Problem Breakdown

Given an integer array arr, you need to determine how many elements x exist such that x + 1 is also present in arr. If there are duplicates of x, each occurrence should be counted separately.

Example 1:

Input: arr = [1, 2, 3]

Output: 2

Explanation: Both 1 and 2 are counted because 2 and 3 are in arr.

Example 2:

Input: arr = [1, 1, 3, 3, 5, 5, 7, 7]

Output: 0

Explanation: No numbers are counted because there are no 2, 4, 6, or 8 in arr.

Example 3:

Input: arr = [1, 3, 2, 3, 5, 0]

Output: 3

Explanation: 0, 1, and 2 are counted because 1, 2, and 3 are in arr.

Example 4:

Input: arr = [1, 1, 2, 2]

Output: 2

Explanation: Both 1s are counted because 2 is in arr.

Approach

To solve this problem efficiently:

1. Use a HashSet: Store all unique elements of arr in a HashSet. This allows for O(1) average-time complexity checks to see if x + 1 exists in the array.
2. Iterate Through the Array: For each element x in arr, check if x + 1 is present in the HashSet. If it is, increment the count.

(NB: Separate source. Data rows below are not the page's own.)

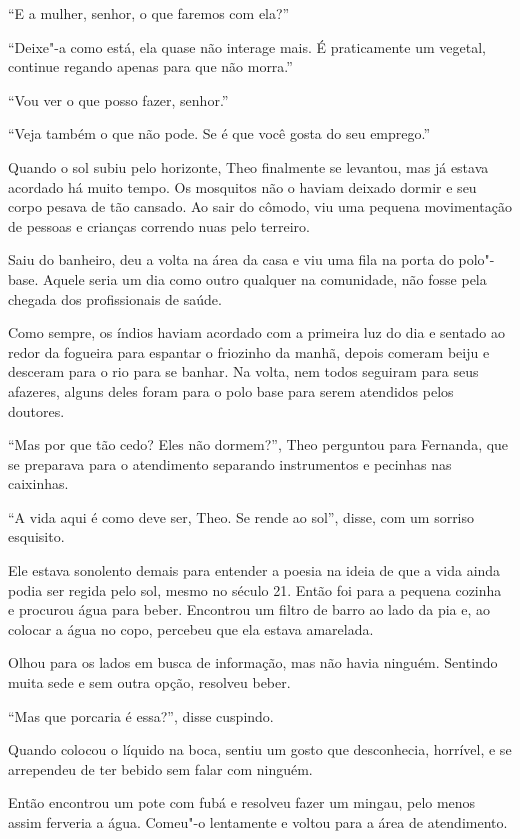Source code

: ``E a mulher, senhor, o que faremos com ela?''

``Deixe"-a como está, ela quase não interage mais. É praticamente um
vegetal, continue regando apenas para que não morra.''

``Vou ver o que posso fazer, senhor.''

``Veja também o que não pode. Se é que você gosta do seu emprego.''

\asterisc


Quando o sol subiu pelo horizonte, Theo finalmente se levantou, mas já
estava acordado há muito tempo. Os mosquitos não o haviam deixado dormir
e seu corpo pesava de tão cansado. Ao sair do cômodo, viu uma pequena
movimentação de pessoas e crianças correndo nuas pelo terreiro.

Saiu do banheiro, deu a volta na área da casa e viu uma fila na
porta do polo"-base. Aquele seria um dia como outro qualquer na
comunidade, não fosse pela chegada dos profissionais de saúde.

Como sempre, os índios haviam acordado com a primeira luz do
dia e sentado ao redor da fogueira para espantar o friozinho da manhã,
depois comeram beiju e desceram para o rio para se banhar. Na volta, nem todos
seguiram para seus afazeres, alguns deles foram para o polo base para
serem atendidos pelos doutores.

``Mas por que tão cedo? Eles não dormem?'', Theo perguntou para
Fernanda, que se preparava para o atendimento separando instrumentos e
pecinhas nas caixinhas.

``A vida aqui é como deve ser, Theo. Se rende ao sol'', disse, com um
sorriso esquisito.

Ele estava sonolento demais para entender a poesia na ideia de que a
vida ainda podia ser regida pelo sol, mesmo no século 21. Então foi para
a pequena cozinha e procurou água para beber. Encontrou um filtro de barro
ao lado da pia e, ao colocar a água no copo, percebeu que ela estava
amarelada.

Olhou para os lados em busca de informação, mas não havia ninguém.
Sentindo muita sede e sem outra opção, resolveu beber.

``Mas que porcaria é essa?'', disse cuspindo.

Quando colocou o líquido na boca, sentiu um gosto que desconhecia,
horrível, e se arrependeu de ter bebido sem falar com ninguém.

Então encontrou um pote com fubá e resolveu fazer um mingau, pelo menos
assim ferveria a água. Comeu"-o lentamente e voltou para a área de
atendimento.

This approach ensures that we traverse the array once and perform constant-time checks for each element, leading to an overall time complexity of O(n), where n is the length of the array.

Java Solution

import java.util.HashSet;

public class Solution {
    public int countElements(int[] arr) {
        HashSet<Integer> set = new HashSet<>();
        int count = 0;

        // Add all elements to the HashSet
        for (int num : arr) {
            set.add(num);
        }

        // Count elements x such that x + 1 is also in the set
        for (int num : arr) {
            if (set.contains(num + 1)) {
                count++;
            }
        }

        return count;
    }
}

Time and Space Complexity

• Time Complexity: O(n), where n is the length of the array. We traverse the array twice: once to populate the HashSet and once to count the elements.
• Space Complexity: O(n), due to the storage required for the HashSet.